Todos os dias ao vermos crianças singelas, pelos parques, pelas vias, não sabemos o peso, a dor que consigo carregam.

Desde tenra infância estes pequeninos não podem se entregar aos folguedos, subtraídos que são à liberdade de escolha.

Não se fazem brincadeiras opcionais, mas sim contratuais sevícias infantis, tão comuns, tão vulgares, que vicejam em lares, onde a esperança e a boa moral não alcançam.

Nada festejam ao voltar para casa, onde são pacientes de algum doente, que lhes constrange às servidões .

Severamente punidos estes nossos irmãos pequeninos e inocentes, pobres crianças onde a responsabilidade crucial se inicia em anos tão tenros, onde deveriam estar desenvolvendo a alegria, as aptidões e as carícias.
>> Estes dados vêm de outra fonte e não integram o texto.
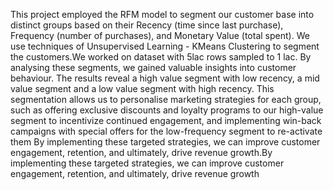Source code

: This project employed the RFM model to segment our customer base into distinct groups based on their Recency (time since last purchase), Frequency (number of purchases), and Monetary Value (total spent). We use techniques of Unsupervised Learning - KMeans Clustering to segment the customers.We worked on dataset with 5lac rows sampled to 1 lac. By analysing these segments, we gained valuable insights into customer behaviour. The results reveal a high value segment with low recency, a mid value segment and a low value segment with high recency. This segmentation allows us to personalise marketing strategies for each group, such as offering exclusive discounts and loyalty programs to our high-value segment to incentivize continued engagement, and implementing win-back campaigns with special offers for the low-frequency segment to re-activate them By implementing these targeted strategies, we can improve customer engagement, retention, and ultimately, drive revenue growth.By implementing these targeted strategies, we can improve customer engagement, retention, and ultimately, drive revenue growth
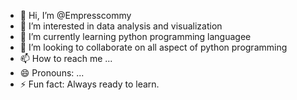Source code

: - 👋 Hi, I’m @Empresscommy
- 👀 I’m interested in data analysis and visualization
- 🌱 I’m currently learning python programming languagee
- 💞️ I’m looking to collaborate on all aspect of python programming
- 📫 How to reach me ...
- 😄 Pronouns: ...
- ⚡ Fun fact: Always ready to learn.

<!---
Empresscommy/Empresscommy is a ✨ special ✨ repository because its `README.md` (this file) appears on your GitHub profile.
You can click the Preview link to take a look at your changes.
--->
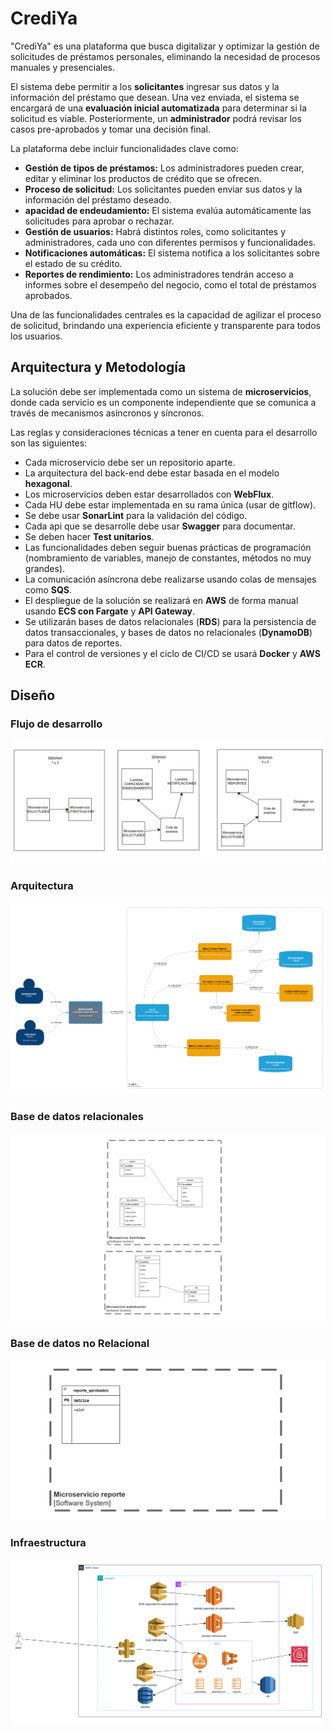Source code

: # CrediYa

"CrediYa" es una plataforma que busca digitalizar y optimizar la gestión de solicitudes de préstamos personales, eliminando la necesidad de procesos manuales y presenciales.

El sistema debe permitir a los **solicitantes** ingresar sus datos y la información del préstamo que desean. Una vez enviada, el sistema se encargará de una **evaluación inicial automatizada** para determinar si la solicitud es viable. Posteriormente, un **administrador** podrá revisar los casos pre-aprobados y tomar una decisión final.

La plataforma debe incluir funcionalidades clave como:

- **Gestión de tipos de préstamos:** Los administradores pueden crear, editar y eliminar los productos de crédito que se ofrecen.
- **Proceso de solicitud:** Los solicitantes pueden enviar sus datos y la información del préstamo deseado.
- **apacidad de endeudamiento:** El sistema evalúa automáticamente las solicitudes para aprobar o rechazar.
- **Gestión de usuarios:** Habrá distintos roles, como solicitantes y administradores, cada uno con diferentes permisos y funcionalidades.
- **Notificaciones automáticas:** El sistema notifica a los solicitantes sobre el estado de su crédito.
- **Reportes de rendimiento:** Los administradores tendrán acceso a informes sobre el desempeño del negocio, como el total de préstamos aprobados.

Una de las funcionalidades centrales es la capacidad de agilizar el proceso de solicitud, brindando una experiencia eficiente y transparente para todos los usuarios.


## Arquitectura y Metodología

La solución debe ser implementada como un sistema de **microservicios**, donde cada servicio es un componente independiente que se comunica a través de mecanismos asíncronos y síncronos.

Las reglas y consideraciones técnicas a tener en cuenta para el desarrollo son las siguientes:

- Cada microservicio debe ser un repositorio aparte.
- La arquitectura del back-end debe estar basada en el modelo **hexagonal**.
- Los microservicios deben estar desarrollados con **WebFlux**.
- Cada HU debe estar implementada en su rama única (usar de gitflow).
- Se debe usar **SonarLint** para la validación del código.
- Cada api que se desarrolle debe usar **Swagger** para documentar.
- Se deben hacer **Test unitarios**.
- Las funcionalidades deben seguir buenas prácticas de programación (nombramiento de variables, manejo de constantes, métodos no muy grandes).
- La comunicación asíncrona debe realizarse usando colas de mensajes como **SQS**.
- El despliegue de la solución se realizará en **AWS** de forma manual usando **ECS con Fargate** y **API Gateway**.
- Se utilizarán bases de datos relacionales (**RDS**) para la persistencia de datos transaccionales, y bases de datos no relacionales (**DynamoDB**) para datos de reportes.
- Para el control de versiones y el ciclo de CI/CD se usará **Docker** y **AWS ECR**.

## Diseño

### Flujo de desarrollo

![Flujo](img/flujo.png)

### Arquitectura

![Arquitectura](img/arquitectura.png)

### Base de datos relacionales

![BD Relacional](img/bd-relacional.png)

### Base de datos no Relacional

![BD No Relacional](img/bd-no-relacional.png)

### Infraestructura

![Infraestructura](img/infraestructura.png)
Estes exércitos maltratados pertencem a uma sociedade oculta onde não há reuniões.

São punidos com castigos que lhes impingem, caso contrariem a lei que vige que é o calar.

Todo o menor subjugado a estes infames atos, perde o viço e a doçura, como também a confiança, pois onde deveria vicejar a aliança, a graça e o auxílio, encontram somente o pranto em algum canto da casa para a tristeza exalar.

Muitos ainda são surpreendidos e chamados de culpados, dizendo que são a maldição, que não são parentes e que foram os provocadores, os causadores da situação.

E isto é tão comum que muitos até pensam que é normal assim se portar, assim ocultar o que lhes transpassa o coração.

As crianças contentes deveriam ser o modelo de uma sociedade onde vige a paz e reina a fraternidade.

Mais estima, mais respeito, mais alegria é tudo que se necessita para uma vida de encantos desfrutar.